Reputation: 2102
I would like to change the following dataframe:
--id--rating--timestamp--
-------------------------
| 0 | 5.0 | 231312231 |
| 1 | 3.0 | 192312311 | #Epoch time (seconds from 1 Thursday, 1 January 1970)
-------------------------
to the following dataframe:
--id--rating--timestamp--
--------------------------
| 0 | 5.0 | 05 |
| 1 | 3.0 | 04 | #Month of year
--------------------------
How I can do that?
Upvotes: 6
Views: 8979
Reputation: 2424
If you coming from scala, you can use sql.functions
methods inside Dataframe.select
or Dataframe.withClumn
methods, for your case I think the method month(e: Column): Column
can perform the change you want.

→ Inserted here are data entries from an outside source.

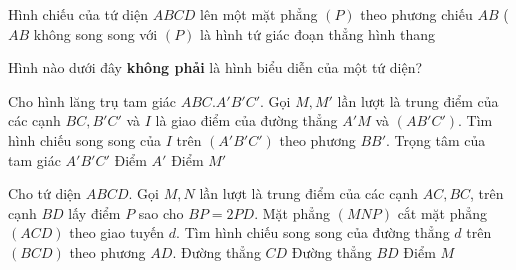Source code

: \begin{ex}%
	Hình chiếu của tứ diện $ABCD$ lên một mặt phẳng $(P)$ theo phương chiếu $AB$ ($AB$ không song song với $(P)$ là
	{hình tứ giác}
	{đoạn thẳng}
	{hình thang}
\end{ex}

\begin{ex}%
	Hình nào dưới đây \textbf{không phải} là hình biểu diễn của một tứ diện?
	\def\dotEX{}
\end{ex}



\begin{ex}%
	Cho hình lăng trụ tam giác $ABC.A'B'C'$. Gọi $M, M'$ lần lượt là trung điểm của các cạnh $BC, B'C'$ và $I$ là giao điểm của đường thẳng $A'M$ và $(AB'C')$. Tìm hình chiếu song song của $I$ trên $(A'B'C')$ theo phương $BB'$.
	{Trọng tâm của tam giác $A'B'C'$}
	{Điểm $A'$}
	{Điểm $M'$}
\end{ex}
\begin{ex}%
	Cho tứ diện $ABCD$. Gọi $M, N$ lần lượt là trung điểm của các cạnh $AC, BC$, trên cạnh $BD$ lấy điểm $P$ sao cho $BP=2PD$. Mặt phẳng $(MNP)$ cắt mặt phẳng $(ACD)$ theo giao tuyến $d$. Tìm hình chiếu song song của đường thẳng $d$ trên $(BCD)$ theo phương $AD$.
	{\True Đường thẳng $CD$}
	{Đường thẳng $BD$}
	{Điểm $M$}
\end{ex}


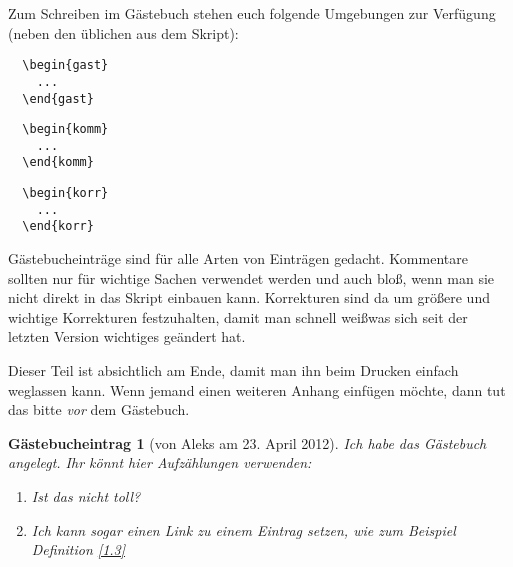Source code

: \documentclass[a4paper, 12pt, numbers=noendperiod, chapterprefix=true]{scrbook}
\theoremstyle{break}
\theoremstyle{nonumberbreak}
\newtheorem{gast}{G\"astebucheintrag}
\newtheorem{komm}{Kommentar}
\newtheorem{korr}{Korrktur}
\theoremstyle{nonumberplain}
\begin{document}
Zum Schreiben im G\"astebuch stehen euch folgende Umgebungen zur Verf\"ugung (neben den \"ublichen aus dem Skript):
\begin{center}\begin{minipage}{0.3\textwidth}\begin{verbatim}
  \begin{gast}
    ...
  \end{gast}
\end{verbatim}\end{minipage}
\begin{minipage}{0.3\textwidth}\begin{verbatim}  
  \begin{komm}
    ...  
  \end{komm}
\end{verbatim}\end{minipage}
\begin{minipage}{0.3\textwidth}\begin{verbatim}  
  \begin{korr}
    ...  
  \end{korr}
\end{verbatim}\end{minipage}\end{center}
G\"astebucheintr\"age sind f\"ur alle Arten von Eintr\"agen gedacht. Kommentare sollten nur f\"ur wichtige Sachen verwendet werden und auch blo\ss,  wenn man sie nicht direkt in das Skript einbauen kann. Korrekturen sind da um gr\"o\ss ere und wichtige Korrekturen festzuhalten, damit man schnell wei\ss was sich seit der letzten Version wichtiges ge\"andert hat.

Dieser Teil ist absichtlich am Ende, damit man ihn beim Drucken einfach weglassen kann. Wenn jemand einen weiteren Anhang einf\"ugen m\"ochte, dann tut das bitte \emph{vor} dem G\"astebuch.\\

\begin{gast}[von Aleks am 23. April 2012]
Ich habe das G\"astebuch angelegt. Ihr k\"onnt hier Aufz\"ahlungen verwenden:
\begin{enumerate}[1)]
\item
  Ist das nicht toll?
\item
  Ich kann sogar einen Link zu einem Eintrag setzen, wie zum Beispiel Definition \ref{1.3}
\end{enumerate}
\end{gast}
\end{document}
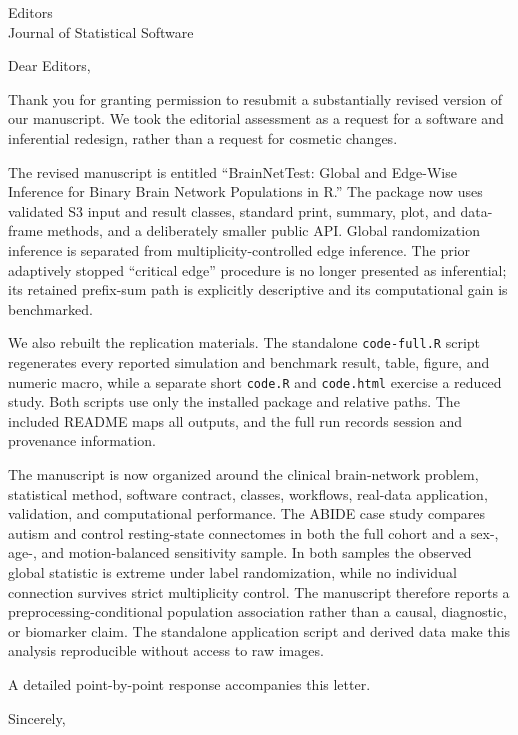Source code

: \documentclass{letter}
\begin{document}
\begin{letter}{Editors\\Journal of Statistical Software}

\opening{Dear Editors,}

Thank you for granting permission to resubmit a substantially revised version
of our manuscript. We took the editorial assessment as a request for a
software and inferential redesign, rather than a request for cosmetic changes.

The revised manuscript is entitled ``BrainNetTest: Global and Edge-Wise
Inference for Binary Brain Network Populations in R.'' The package now uses
validated S3 input and result classes, standard print, summary, plot, and
data-frame methods, and a deliberately smaller public API. Global
randomization inference is separated from multiplicity-controlled edge
inference. The prior adaptively stopped ``critical edge'' procedure is no
longer presented as inferential; its retained prefix-sum path is explicitly
descriptive and its computational gain is benchmarked.

We also rebuilt the replication materials. The standalone
\texttt{code-full.R} script regenerates every reported simulation and
benchmark result, table, figure, and numeric macro, while a separate short
\texttt{code.R} and \texttt{code.html}
exercise a reduced study. Both scripts use only the installed package and
relative paths. The included README maps all outputs, and the full run records
session and provenance information.

The manuscript is now organized around the clinical brain-network problem,
statistical method, software contract, classes, workflows, real-data
application, validation, and computational performance. The ABIDE case study
compares autism and control resting-state connectomes in both the full cohort
and a sex-, age-, and motion-balanced sensitivity sample. In both samples the
observed global statistic is extreme under label randomization, while no
individual connection survives strict multiplicity control. The manuscript
therefore reports a preprocessing-conditional population association rather
than a causal, diagnostic, or biomarker claim. The standalone application
script and derived data make this analysis reproducible without access to raw
images.

A detailed point-by-point response accompanies this letter.

\closing{Sincerely,}
\end{letter}
\end{document}
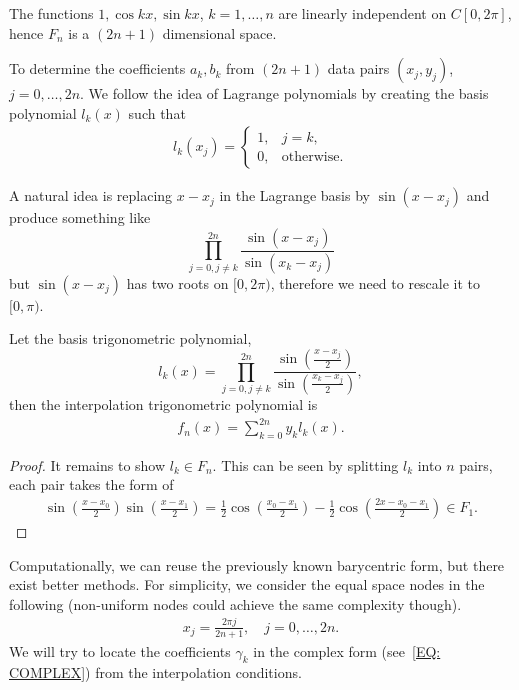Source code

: \begin{corollary}
\label{Cor: 2-Fou-bas-ind}
    The functions $1, \cos kx, \sin kx$, $k=1,\dots, n$ are linearly independent on $C [0, 2\pi]$, hence $F_n$ is a $(2n+1)$ dimensional space.
\end{corollary}
To determine the coefficients $a_k, b_k$ from $(2n+1)$ data pairs $(x_j, y_j)$, $j=0, \dots, 2n$. We follow the idea of Lagrange polynomials by creating the basis polynomial $l_k(x)$ such that
\begin{eqnarray}
    l_k(x_j) = \begin{cases}
        1, &j = k,\\
        0,&\text{otherwise}.
    \end{cases} 
\end{eqnarray}
\begin{remark}
    A natural idea is replacing $x - x_j$ in the Lagrange basis by $\sin(x - x_j)$ and produce something like 
$$\prod_{j=0, j\neq k}^{2n}\frac{\sin(x - x_j)}{\sin(x_k - x_j)}$$
but $\sin(x - x_j)$ has two roots on $[0, 2\pi)$, therefore we need to rescale it to $[0, \pi)$.
\end{remark}
\begin{theorem}
\label{Thm: 2-Tri-Lag}
    Let the basis trigonometric polynomial, 
    $$l_k(x) =\prod_{j=0, j\neq k}^{2n}\frac{\sin(\frac{x - x_j}{2})}{\sin(\frac{x_k - x_j}{2})} ,$$
    then the interpolation trigonometric polynomial is 
    \begin{eqnarray}
        f_n(x) = \sum_{k=0}^{2n} y_k l_k(x).
    \end{eqnarray}
\end{theorem}
\begin{proof}
    It remains to show $l_k\in F_n$. This can be seen by splitting $l_k$ into $n$ pairs, each pair takes the form of 
    \begin{eqnarray}
        \sin(\frac{x-x_0}{2})\sin(\frac{x-x_1}{2}) = \frac{1}{2}\cos\left( \frac{x_0 - x_1}{2}\right) - \frac{1}{2}\cos\left(\frac{2x - x_0 - x_1}{2}\right)\in F_1.
    \end{eqnarray}
\end{proof}
Computationally, we can reuse the previously known barycentric form, but there exist better methods. For simplicity, we consider the equal space nodes in the following (non-uniform nodes could achieve the same complexity though). 
\begin{eqnarray}
    x_j = \frac{2\pi j}{2n + 1}, \quad j = 0, \dots, 2n. 
\end{eqnarray}
We will try to locate the coefficients $\gamma_k$ in the complex form (see~\eqref{EQ: COMPLEX}) from the interpolation conditions.
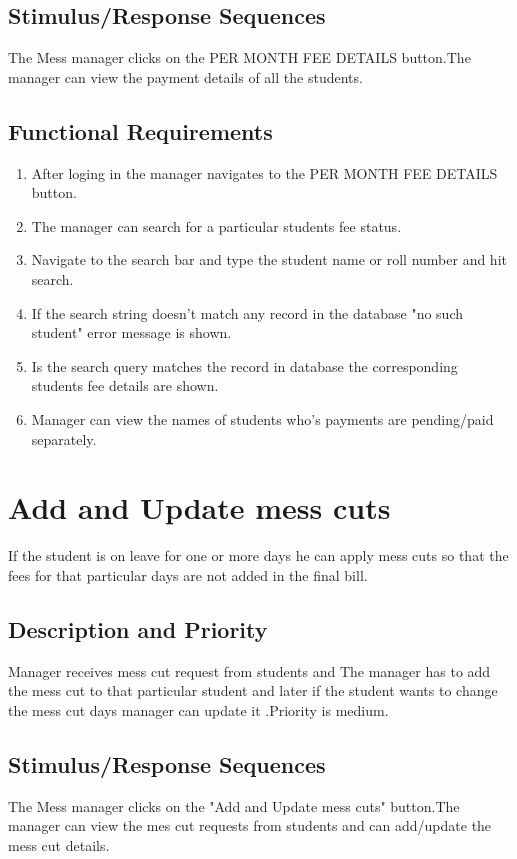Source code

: \documentclass{scrreprt}
\begin{document}
\subsection{Stimulus/Response Sequences}
The Mess manager clicks on the PER MONTH FEE DETAILS button.The manager can view the payment details of all the students.

\subsection{Functional Requirements}
\begin{enumerate}
\item After loging in the manager navigates to the PER MONTH FEE DETAILS  button.
\item The manager can search for a particular students fee status.  
\item Navigate to the search bar and type the student name or roll number and hit search.
\item If the search string doesn't match any record in the database "no such student" error message is shown.
\item Is the search query matches the record in database the corresponding students fee details are shown. 
\item Manager can view the names of students who's payments are pending/paid separately.
\end{enumerate}

\section{Add and Update mess cuts}
If the student is on leave for one or more days he can apply mess cuts so that the fees for that particular days are not added in the final bill.


\subsection{Description and Priority}
Manager receives mess cut request from students and The manager has to add the mess cut to that particular student and later if the student wants to change the mess cut days manager can update it .Priority is medium.

\subsection{Stimulus/Response Sequences}
The Mess manager clicks on the "Add and Update mess cuts" button.The manager can view the mes cut requests from students and can add/update the mess cut details.
\end{document}
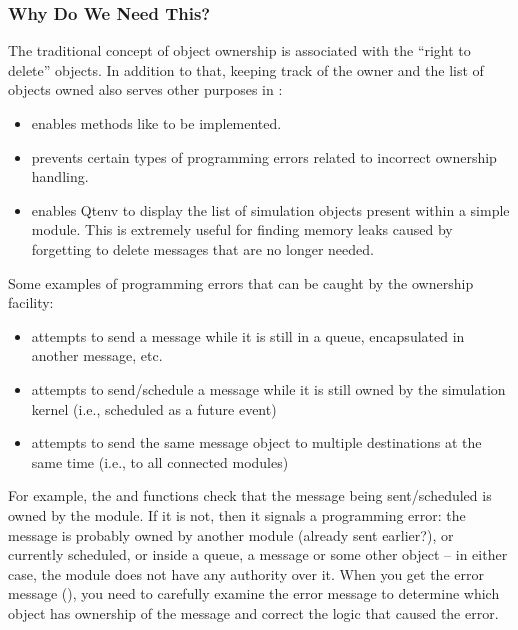 \subsubsection{Why Do We Need This?}
\label{sec:sim-lib:why-we-need-ownership}

The traditional concept of object ownership is associated with
the ``right to delete'' objects. In addition to that,
keeping track of the owner and the list of objects owned also
serves other purposes in {\opp}:

\begin{itemize}
    \item enables methods like  to be implemented.

    \item prevents certain types of programming errors related to incorrect
    ownership handling.

    \item enables Qtenv to display the list of simulation objects
    present within a simple module. This is extremely useful for finding
    memory leaks caused by forgetting to delete messages that are
    no longer needed.
\end{itemize}

Some examples of programming errors that can be caught
by the ownership facility:

\begin{itemize}
    \item attempts to send a message while it is still in a queue,
    encapsulated in another message, etc.

    \item attempts to send/schedule a message while it is still owned
    by the simulation kernel (i.e., scheduled as a future event)

    \item attempts to send the same message object to multiple
    destinations at the same time (i.e., to all connected modules)
\end{itemize}

For example, the  and  functions check
that the message being sent/scheduled is owned by the module.
If it is not, then it signals a programming error: the message is probably
owned by another module (already sent earlier?), or currently scheduled, or
inside a queue, a message or some other object -- in either case, the
module does not have any authority over it. When you get the error message
(), you need to carefully examine the error
message to determine which object has ownership of the message and correct
the logic that caused the error.

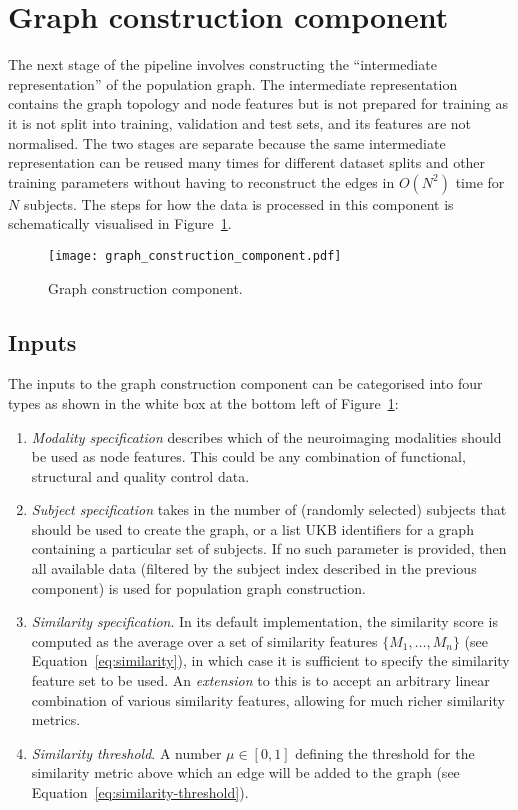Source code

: \section{Graph construction component}

The next stage of the pipeline involves constructing the ``intermediate representation'' of the population graph. The intermediate representation contains the graph topology and node features but is not prepared for training as it is not split into training, validation and test sets, and its features are not normalised. The two stages are separate because the same intermediate representation can be reused many times for different dataset splits and other training parameters without having to reconstruct the edges in $O(N^2)$ time for $N$ subjects. The steps for how the data is processed in this component is schematically visualised in Figure~\ref{graph-construction-component}.

\begin{figure}[h]
    \texttt{[image: graph\_construction\_component.pdf]}
    \caption{Graph construction component.}\label{graph-construction-component}
\end{figure}

\subsection{Inputs}
The inputs to the graph construction component can be categorised into four types as shown in the white box at the bottom left of Figure~\ref{graph-construction-component}:
\begin{enumerate}
    \item \textit{Modality specification} describes which of the neuroimaging modalities should be used as node features. This could be any combination of functional, structural and quality control data.
    \item \textit{Subject specification} takes in the number of (randomly selected) subjects that should be used to create the graph, or a list UKB identifiers for a graph containing a particular set of subjects. If no such parameter is provided, then all available data (filtered by the subject index described in the previous component) is used for population graph construction.
    \item \textit{Similarity specification}. 
    In its default implementation, the similarity score is computed as the average over a set of similarity features $\{M_1, \dots, M_n\}$ (see Equation~\eqref{eq:similarity}), in which case it is sufficient to specify the similarity feature set to be used. An \textit{extension} to this is to accept an arbitrary linear combination of various similarity features, allowing for much richer similarity metrics. 
    \item \textit{Similarity threshold}. A number $\mu \in [0,1]$ defining the threshold for the similarity metric above which an edge will be added to the graph (see Equation~\eqref{eq:similarity-threshold}).
\end{enumerate}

It will be something like that :
import org.apache.spark.sql.functions.month
df.withColumn("timestamp", month("timestamp") as "month")
I do believe that there's an equivalent way in Java
, Python
and R
Upvotes: 1
Reputation: 16076
It's easy using built-in functions
import org.apache.spark.sql.functions._;
import spark.implicits._
val newDF = dataset.withColumn("timestamp", month(from_unixtime('timestamp)));
Note that DataFrames are immutable, so you can create new DataFrame but not modify. Of course you can assign this Dataset to the same variable.
Note number 2: DataFrame = Dataset[Row], that's why I use both names
Upvotes: 6